-- ENTRIES PROVIDED follows --

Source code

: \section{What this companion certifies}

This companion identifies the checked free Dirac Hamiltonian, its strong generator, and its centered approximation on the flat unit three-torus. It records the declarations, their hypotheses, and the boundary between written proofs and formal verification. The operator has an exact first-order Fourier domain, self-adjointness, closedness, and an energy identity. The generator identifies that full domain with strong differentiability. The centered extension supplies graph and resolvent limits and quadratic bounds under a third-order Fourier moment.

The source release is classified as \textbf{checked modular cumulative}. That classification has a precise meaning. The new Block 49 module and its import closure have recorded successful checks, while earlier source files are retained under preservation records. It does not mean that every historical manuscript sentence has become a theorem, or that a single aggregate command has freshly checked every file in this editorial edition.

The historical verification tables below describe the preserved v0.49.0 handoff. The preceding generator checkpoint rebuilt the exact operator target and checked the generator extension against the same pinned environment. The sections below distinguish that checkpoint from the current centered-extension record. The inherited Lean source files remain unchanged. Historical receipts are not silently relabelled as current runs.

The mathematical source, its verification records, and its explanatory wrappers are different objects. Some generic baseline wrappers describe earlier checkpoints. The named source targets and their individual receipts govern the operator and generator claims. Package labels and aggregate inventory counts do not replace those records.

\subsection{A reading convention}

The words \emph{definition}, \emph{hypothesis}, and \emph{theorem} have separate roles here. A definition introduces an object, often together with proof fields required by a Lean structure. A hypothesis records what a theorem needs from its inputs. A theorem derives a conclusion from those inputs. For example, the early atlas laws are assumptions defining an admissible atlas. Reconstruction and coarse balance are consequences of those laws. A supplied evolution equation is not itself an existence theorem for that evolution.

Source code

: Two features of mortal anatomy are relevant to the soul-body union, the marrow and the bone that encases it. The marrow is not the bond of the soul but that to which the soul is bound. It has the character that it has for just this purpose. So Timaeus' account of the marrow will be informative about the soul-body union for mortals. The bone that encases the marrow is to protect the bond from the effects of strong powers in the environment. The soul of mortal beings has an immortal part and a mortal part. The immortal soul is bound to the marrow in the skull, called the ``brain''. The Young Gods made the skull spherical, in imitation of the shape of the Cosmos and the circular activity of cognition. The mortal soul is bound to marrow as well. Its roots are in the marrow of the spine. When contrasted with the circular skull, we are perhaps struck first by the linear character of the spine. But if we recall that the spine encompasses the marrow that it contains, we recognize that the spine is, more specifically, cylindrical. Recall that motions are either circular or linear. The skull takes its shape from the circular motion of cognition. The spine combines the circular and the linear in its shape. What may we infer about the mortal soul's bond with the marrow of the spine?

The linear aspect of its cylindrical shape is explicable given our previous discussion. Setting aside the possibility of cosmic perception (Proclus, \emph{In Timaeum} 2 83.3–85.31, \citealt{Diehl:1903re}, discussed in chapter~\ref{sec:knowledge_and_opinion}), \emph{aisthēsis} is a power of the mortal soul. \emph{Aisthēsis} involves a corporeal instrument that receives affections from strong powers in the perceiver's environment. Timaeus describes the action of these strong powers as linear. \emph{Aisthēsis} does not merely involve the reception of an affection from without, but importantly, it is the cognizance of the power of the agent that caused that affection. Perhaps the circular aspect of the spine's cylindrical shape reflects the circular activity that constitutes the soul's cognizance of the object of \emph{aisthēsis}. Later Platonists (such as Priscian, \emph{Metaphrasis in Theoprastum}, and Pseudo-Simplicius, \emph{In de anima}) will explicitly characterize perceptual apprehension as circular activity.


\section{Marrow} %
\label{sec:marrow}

-- ENTRIES PROVIDED concluded --

● **WHAT THE TASK ASKS**
Return what is listed above, exactly and completely.

● **TASK RESPONSE**
Source code

: \section{What this companion certifies}

This companion identifies the checked free Dirac Hamiltonian, its strong generator, and its centered approximation on the flat unit three-torus. It records the declarations, their hypotheses, and the boundary between written proofs and formal verification. The operator has an exact first-order Fourier domain, self-adjointness, closedness, and an energy identity. The generator identifies that full domain with strong differentiability. The centered extension supplies graph and resolvent limits and quadratic bounds under a third-order Fourier moment.

The source release is classified as \textbf{checked modular cumulative}. That classification has a precise meaning. The new Block 49 module and its import closure have recorded successful checks, while earlier source files are retained under preservation records. It does not mean that every historical manuscript sentence has become a theorem, or that a single aggregate command has freshly checked every file in this editorial edition.

The historical verification tables below describe the preserved v0.49.0 handoff. The preceding generator checkpoint rebuilt the exact operator target and checked the generator extension against the same pinned environment. The sections below distinguish that checkpoint from the current centered-extension record. The inherited Lean source files remain unchanged. Historical receipts are not silently relabelled as current runs.

The mathematical source, its verification records, and its explanatory wrappers are different objects. Some generic baseline wrappers describe earlier checkpoints. The named source targets and their individual receipts govern the operator and generator claims. Package labels and aggregate inventory counts do not replace those records.

\subsection{A reading convention}

The words \emph{definition}, \emph{hypothesis}, and \emph{theorem} have separate roles here. A definition introduces an object, often together with proof fields required by a Lean structure. A hypothesis records what a theorem needs from its inputs. A theorem derives a conclusion from those inputs. For example, the early atlas laws are assumptions defining an admissible atlas. Reconstruction and coarse balance are consequences of those laws. A supplied evolution equation is not itself an existence theorem for that evolution.

Source code

: Two features of mortal anatomy are relevant to the soul-body union, the marrow and the bone that encases it. The marrow is not the bond of the soul but that to which the soul is bound. It has the character that it has for just this purpose. So Timaeus' account of the marrow will be informative about the soul-body union for mortals. The bone that encases the marrow is to protect the bond from the effects of strong powers in the environment. The soul of mortal beings has an immortal part and a mortal part. The immortal soul is bound to the marrow in the skull, called the ``brain''. The Young Gods made the skull spherical, in imitation of the shape of the Cosmos and the circular activity of cognition. The mortal soul is bound to marrow as well. Its roots are in the marrow of the spine. When contrasted with the circular skull, we are perhaps struck first by the linear character of the spine. But if we recall that the spine encompasses the marrow that it contains, we recognize that the spine is, more specifically, cylindrical. Recall that motions are either circular or linear. The skull takes its shape from the circular motion of cognition. The spine combines the circular and the linear in its shape. What may we infer about the mortal soul's bond with the marrow of the spine?

The linear aspect of its cylindrical shape is explicable given our previous discussion. Setting aside the possibility of cosmic perception (Proclus, \emph{In Timaeum} 2 83.3–85.31, \citealt{Diehl:1903re}, discussed in chapter~\ref{sec:knowledge_and_opinion}), \emph{aisthēsis} is a power of the mortal soul. \emph{Aisthēsis} involves a corporeal instrument that receives affections from strong powers in the perceiver's environment. Timaeus describes the action of these strong powers as linear. \emph{Aisthēsis} does not merely involve the reception of an affection from without, but importantly, it is the cognizance of the power of the agent that caused that affection. Perhaps the circular aspect of the spine's cylindrical shape reflects the circular activity that constitutes the soul's cognizance of the object of \emph{aisthēsis}. Later Platonists (such as Priscian, \emph{Metaphrasis in Theoprastum}, and Pseudo-Simplicius, \emph{In de anima}) will explicitly characterize perceptual apprehension as circular activity.


\section{Marrow} %
\label{sec:marrow}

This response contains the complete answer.